I don't think there is a aircraft clock with a alarm.If you got a pilot that needs to be woke up I don't think you want him flying.


----------



## cavallino33 (Jan 7, 2008)

I tried looking for the same thing but I don't think it exists. I ended up getting a mig clock (or possibly a tank clock) for my desk and a regualr mechanical alarm clock. It is hard to find any new mechanical alarms clocks as it is.


----------



## zinman74 (Aug 18, 2006)

Thanks, I agree on not wanting a pilot that needs to be woken up. It would make sense if they made one for us enthusiasts.


----------



## Escapemen (Mar 20, 2010)

Breitling made a model 853 that is exactly what you look for. There is one for sale on eBay now for $$$$.


----------



## Janne (Apr 16, 2007)

Is it not the reason the Autopilot was invented, so the Pilots did not have to wake up? :-d


----------



## Janne (Apr 16, 2007)

Ok, end of Joking.
You can always take a good quality Analog Alarm clock, and change the dial ( glue a Cockpit clock design over the old one)


----------



## Somewhere else (Feb 17, 2006)

It DOES exist! Not only does it exist, but they have four different models. Look for Trintec on the Internet and you will see some of the surprising nice ones that they make.

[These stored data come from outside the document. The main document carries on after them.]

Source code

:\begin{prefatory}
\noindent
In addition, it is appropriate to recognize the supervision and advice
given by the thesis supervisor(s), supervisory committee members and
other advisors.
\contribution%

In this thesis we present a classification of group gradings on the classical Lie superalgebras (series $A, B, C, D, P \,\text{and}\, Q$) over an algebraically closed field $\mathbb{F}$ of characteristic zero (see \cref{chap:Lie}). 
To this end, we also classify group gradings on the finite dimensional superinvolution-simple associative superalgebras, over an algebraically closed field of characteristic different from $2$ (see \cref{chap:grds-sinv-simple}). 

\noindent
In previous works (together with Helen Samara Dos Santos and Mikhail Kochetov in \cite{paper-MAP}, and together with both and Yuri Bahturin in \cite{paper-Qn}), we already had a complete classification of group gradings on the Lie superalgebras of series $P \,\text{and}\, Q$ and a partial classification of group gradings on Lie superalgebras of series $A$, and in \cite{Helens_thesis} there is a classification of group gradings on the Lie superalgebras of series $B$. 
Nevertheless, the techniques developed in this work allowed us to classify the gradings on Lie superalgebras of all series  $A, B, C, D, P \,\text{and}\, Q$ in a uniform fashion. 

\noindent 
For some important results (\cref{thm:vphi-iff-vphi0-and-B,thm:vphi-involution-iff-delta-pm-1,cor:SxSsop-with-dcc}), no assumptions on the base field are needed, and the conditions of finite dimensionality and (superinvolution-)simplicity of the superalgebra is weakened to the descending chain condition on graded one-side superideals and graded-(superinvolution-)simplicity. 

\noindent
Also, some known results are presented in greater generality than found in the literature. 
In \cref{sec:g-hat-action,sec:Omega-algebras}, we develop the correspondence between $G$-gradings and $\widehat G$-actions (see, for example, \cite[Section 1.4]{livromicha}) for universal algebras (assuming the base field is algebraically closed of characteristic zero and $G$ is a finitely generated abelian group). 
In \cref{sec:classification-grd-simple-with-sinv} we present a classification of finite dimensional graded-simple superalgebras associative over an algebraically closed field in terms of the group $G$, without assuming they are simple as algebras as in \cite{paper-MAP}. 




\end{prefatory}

These are not real aircraft clocks, of course, but very nicely made replicas. To give you an idea of their quality, they are sold in the Japanese National Aerospace Museum, so I'm sure you will find them to be pretty good items.


----------



## pompe (Jul 8, 2008)

There should be plenty of quarts versions out there, But if you are like me you want a mech. So this is what you do, Buy a airplane clock that is beyond repair =cheap then buy a Travel alarm clock (8 day mech) remove movement and place it instead of the busted movement in the airplane clock

Here is a link to a quick search i made what you want to search for are travel alarm clocks http://collectables.shop.ebay.co.uk/Clocks-/3930/i.html?_nkw=%228%20day%22&Clock%2520Type=Alarm%2520Clock&_catref=1&_dmpt=UK_Clocks&_fln=1&_ssov=1&_trksid=p3286.c0.m282


----------